BRAND new bathrooms have had to be ripped out of dozens of newly built public housing units across Queensland after they were found to be riddled with defects.

A The Courier-Mails investigation under Right To Information requests has found dangerously flooded bathrooms, ceiling damage from a leaking apartment block roof, blocked drainage, toilet leaks, damaged eaves and other problems have plagued accommodation for the needy.

The RTI revealed that in Mitchelton, in Brisbane's north, 10 units were declared "untenantable" two months after a block of 15 newly completed dwellings were handed over to the Department of Communities.

One month after the takeover, only one tenant, who otherwise would have been homeless, had been able to move in an urgent transfer.

The documents also revealed significant defects in six units in a new 12-block complex located at Stafford.

A document titled "Bathroom Defects Spreadsheet", dated June 24 this year, lists problems in multiple new public housing units at nine addresses in suburbs including Burleigh Heads, Labrador, Coomera, Mermaid Beach, Beenleigh, Stafford, Mitchelton and Morningside.

Under the Federal Government's $41 billion Nation Building and Jobs Plan economic stimulus package, Queensland's Department of Communities received more than $1 billion to build 4025 units and houses across the state, with each costing less than $300,000 for land and construction.

The Minister for Community Services and Housing, Karen Struthers, said the extent of defects in assisted accommodation built by the private sector was a concern.

"A number of bathrooms in particular were defective and what we've learned from this is the private sector needs to get its act together and meet Australian adaptable housing standards," she said.

"Let this be a message to private industry. On the projects they do with us, we expect a high standard and we expect them to understand the Australian standards."

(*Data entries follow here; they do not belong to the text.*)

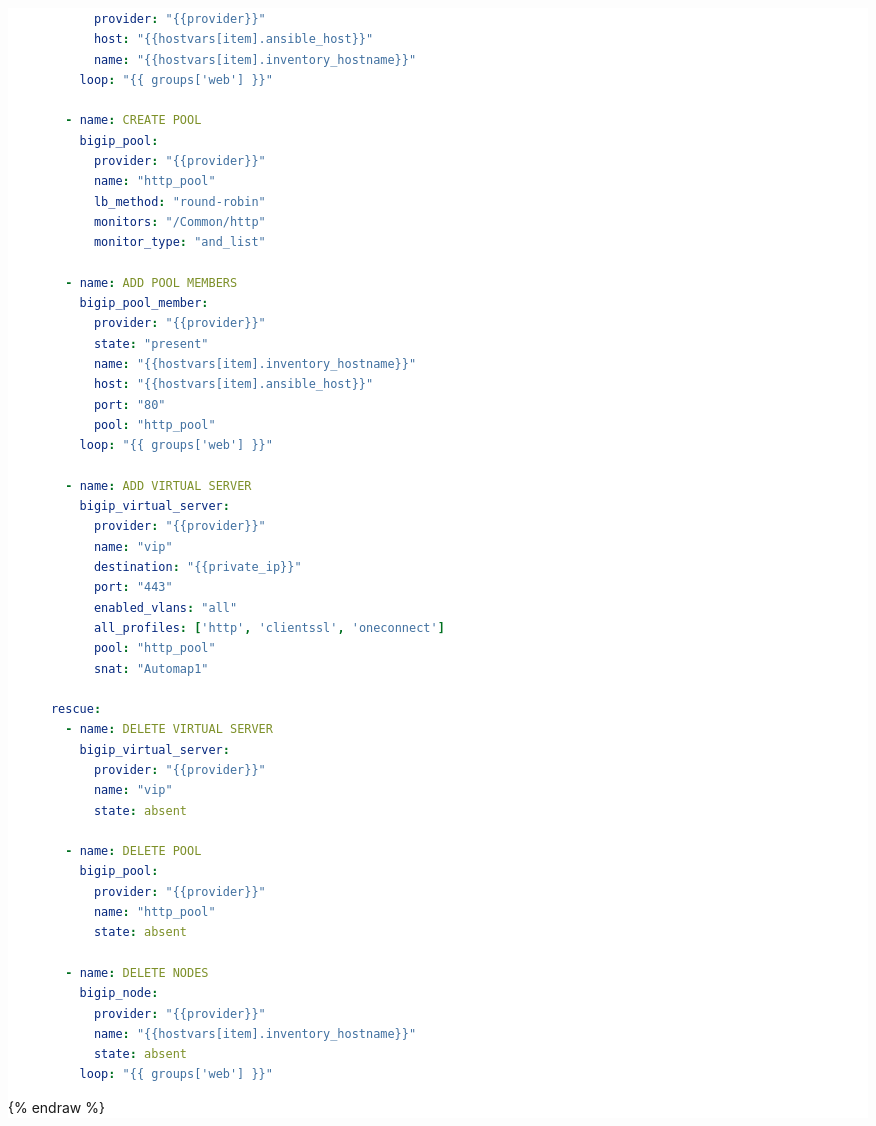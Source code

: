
 ```yaml
            provider: "{{provider}}"
            host: "{{hostvars[item].ansible_host}}"
            name: "{{hostvars[item].inventory_hostname}}"
          loop: "{{ groups['web'] }}"

        - name: CREATE POOL
          bigip_pool:
            provider: "{{provider}}"
            name: "http_pool"
            lb_method: "round-robin"
            monitors: "/Common/http"
            monitor_type: "and_list"

        - name: ADD POOL MEMBERS
          bigip_pool_member:
            provider: "{{provider}}"
            state: "present"
            name: "{{hostvars[item].inventory_hostname}}"
            host: "{{hostvars[item].ansible_host}}"
            port: "80"
            pool: "http_pool"
          loop: "{{ groups['web'] }}"

        - name: ADD VIRTUAL SERVER
          bigip_virtual_server:
            provider: "{{provider}}"
            name: "vip"
            destination: "{{private_ip}}"
            port: "443"
            enabled_vlans: "all"
            all_profiles: ['http', 'clientssl', 'oneconnect']
            pool: "http_pool"
            snat: "Automap1"

      rescue:
        - name: DELETE VIRTUAL SERVER
          bigip_virtual_server:
            provider: "{{provider}}"
            name: "vip"
            state: absent

        - name: DELETE POOL
          bigip_pool:
            provider: "{{provider}}"
            name: "http_pool"
            state: absent

        - name: DELETE NODES
          bigip_node:
            provider: "{{provider}}"
            name: "{{hostvars[item].inventory_hostname}}"
            state: absent
          loop: "{{ groups['web'] }}"

```
{% endraw %}
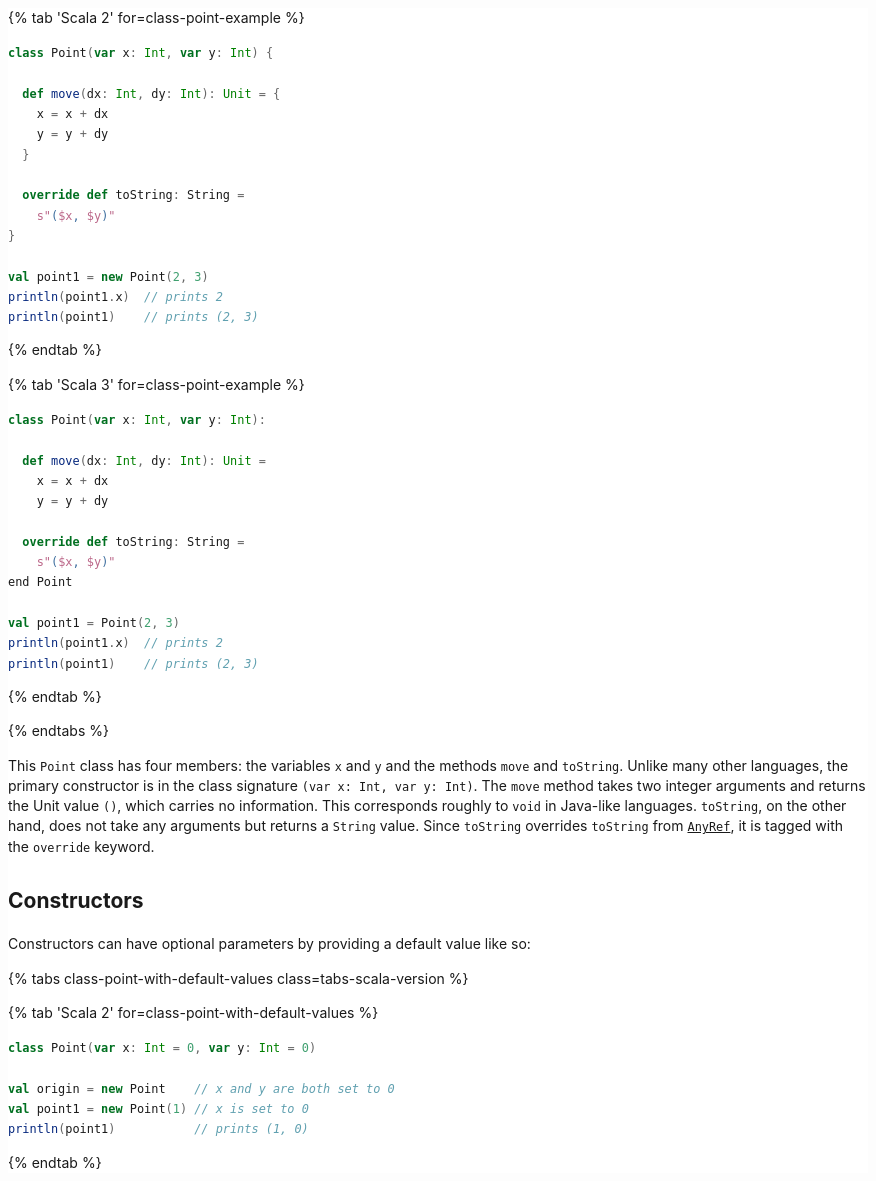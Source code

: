 {% tab 'Scala 2' for=class-point-example %}
```scala mdoc
class Point(var x: Int, var y: Int) {

  def move(dx: Int, dy: Int): Unit = {
    x = x + dx
    y = y + dy
  }

  override def toString: String =
    s"($x, $y)"
}

val point1 = new Point(2, 3)
println(point1.x)  // prints 2
println(point1)    // prints (2, 3)
```
{% endtab %}

{% tab 'Scala 3' for=class-point-example %}
```scala
class Point(var x: Int, var y: Int):

  def move(dx: Int, dy: Int): Unit =
    x = x + dx
    y = y + dy

  override def toString: String =
    s"($x, $y)"
end Point

val point1 = Point(2, 3)
println(point1.x)  // prints 2
println(point1)    // prints (2, 3)
```
{% endtab %}

{% endtabs %}

This `Point` class has four members: the variables `x` and `y` and the methods `move` and
`toString`. Unlike many other languages, the primary constructor is in the class signature `(var x: Int, var y: Int)`. The `move` method takes two integer arguments and returns the Unit value `()`, which carries no information. This corresponds roughly to `void` in Java-like languages. `toString`, on the other hand, does not take any arguments but returns a `String` value. Since `toString` overrides `toString` from [`AnyRef`](unified-types.html), it is tagged with the `override` keyword.

## Constructors

Constructors can have optional parameters by providing a default value like so:

{% tabs class-point-with-default-values class=tabs-scala-version %}

{% tab 'Scala 2' for=class-point-with-default-values %}
```scala mdoc:nest
class Point(var x: Int = 0, var y: Int = 0)

val origin = new Point    // x and y are both set to 0
val point1 = new Point(1) // x is set to 0
println(point1)           // prints (1, 0)
```
{% endtab %}
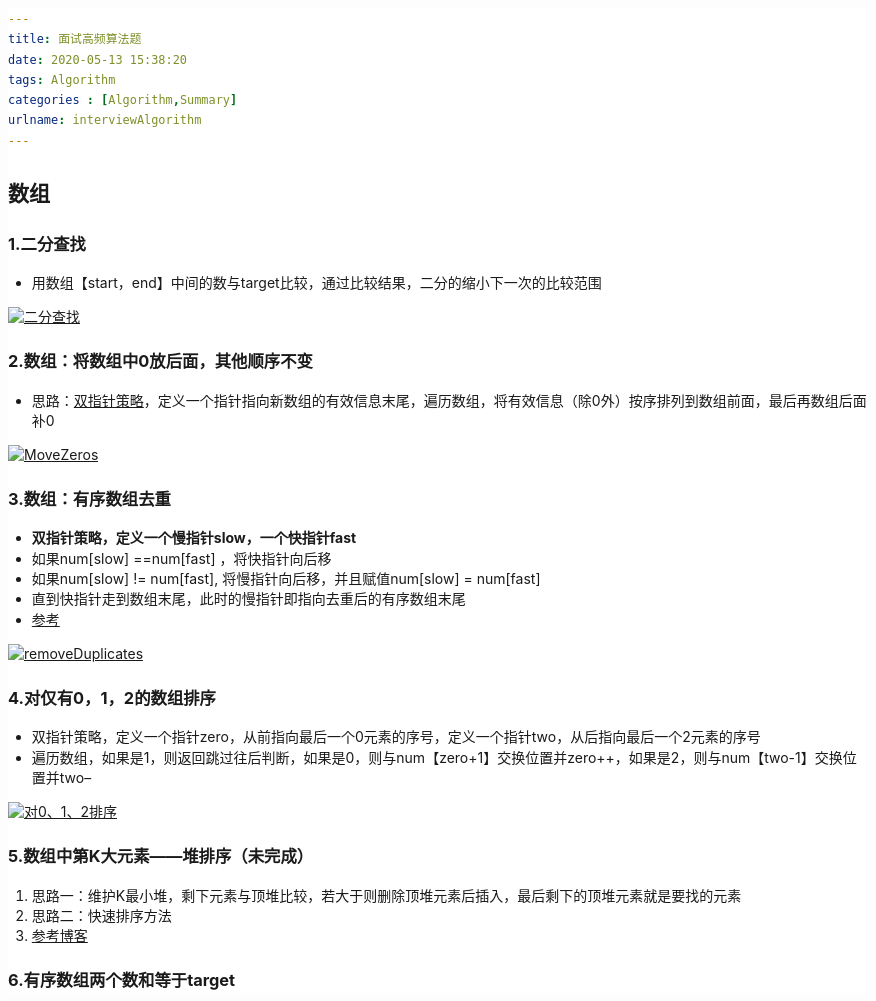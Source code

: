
 ```yaml
---
title: 面试高频算法题
date: 2020-05-13 15:38:20
tags: Algorithm
categories : [Algorithm,Summary]
urlname: interviewAlgorithm
---
```


## 数组

### 1.二分查找

- 用数组【start，end】中间的数与target比较，通过比较结果，二分的缩小下一次的比较范围

[![二分查找](https://pic.rmb.bdstatic.com/bjh/other/793c33b9fdaf19d4c4f9fe022c520371.png)](http://39.107.124.120/wp-content/uploads/2020/03/二分查找.png)

### 2.数组：将数组中0放后面，其他顺序不变

- 思路：[双指针策略](https://blog.csdn.net/weixin_42600072/article/details/88391582)，定义一个指针指向新数组的有效信息末尾，遍历数组，将有效信息（除0外）按序排列到数组前面，最后再数组后面补0

[![MoveZeros](https://pic.rmb.bdstatic.com/bjh/other/2c869117b58e42f61bd4c564ba0a6ce5.png)](http://39.107.124.120/wp-content/uploads/2020/03/MoveZeros.png)

### 3.数组：有序数组去重

- **双指针策略，定义一个慢指针slow，一个快指针fast**
- 如果num[slow] ==num[fast] ，将快指针向后移
- 如果num[slow] != num[fast], 将慢指针向后移，并且赋值num[slow] = num[fast]
- 直到快指针走到数组末尾，此时的慢指针即指向去重后的有序数组末尾
- [参考](https://www.cnblogs.com/zhanghongfeng/p/11771758.html)

[![removeDuplicates](https://pic.rmb.bdstatic.com/3ba51664daaf41d107b1fb3d7d086345.png)](http://39.107.124.120/wp-content/uploads/2020/03/removeDuplicates.png)

### 4.对仅有0，1，2的数组排序

- 双指针策略，定义一个指针zero，从前指向最后一个0元素的序号，定义一个指针two，从后指向最后一个2元素的序号
- 遍历数组，如果是1，则返回跳过往后判断，如果是0，则与num【zero+1】交换位置并zero++，如果是2，则与num【two-1】交换位置并two–

[![对0、1、2排序](https://pic.rmb.bdstatic.com/bjh/other/b9ef8ab0bc1d8ee84f01f82ec213b010.png)](http://39.107.124.120/wp-content/uploads/2020/03/对0、1、2排序.png)

### 5.数组中第K大元素——堆排序（未完成）

1. 思路一：维护K最小堆，剩下元素与顶堆比较，若大于则删除顶堆元素后插入，最后剩下的顶堆元素就是要找的元素
2. 思路二：快速排序方法
3. [参考博客](https://blog.csdn.net/qq_34538534/article/details/93377862)

### 6.有序数组两个数和等于target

With more than 1000 extra new units to be built by June next year, Ms Struthers said the message to the private building sector "is getting through, but we need to keep a close eye on this".

The Queensland Building Services Authority, which policed the projects, referred questions to Ms Struthers's office.

Master Builders Association executive director Graham Cuthbert had no record of the Department of Communities alerting his organisation to the problem.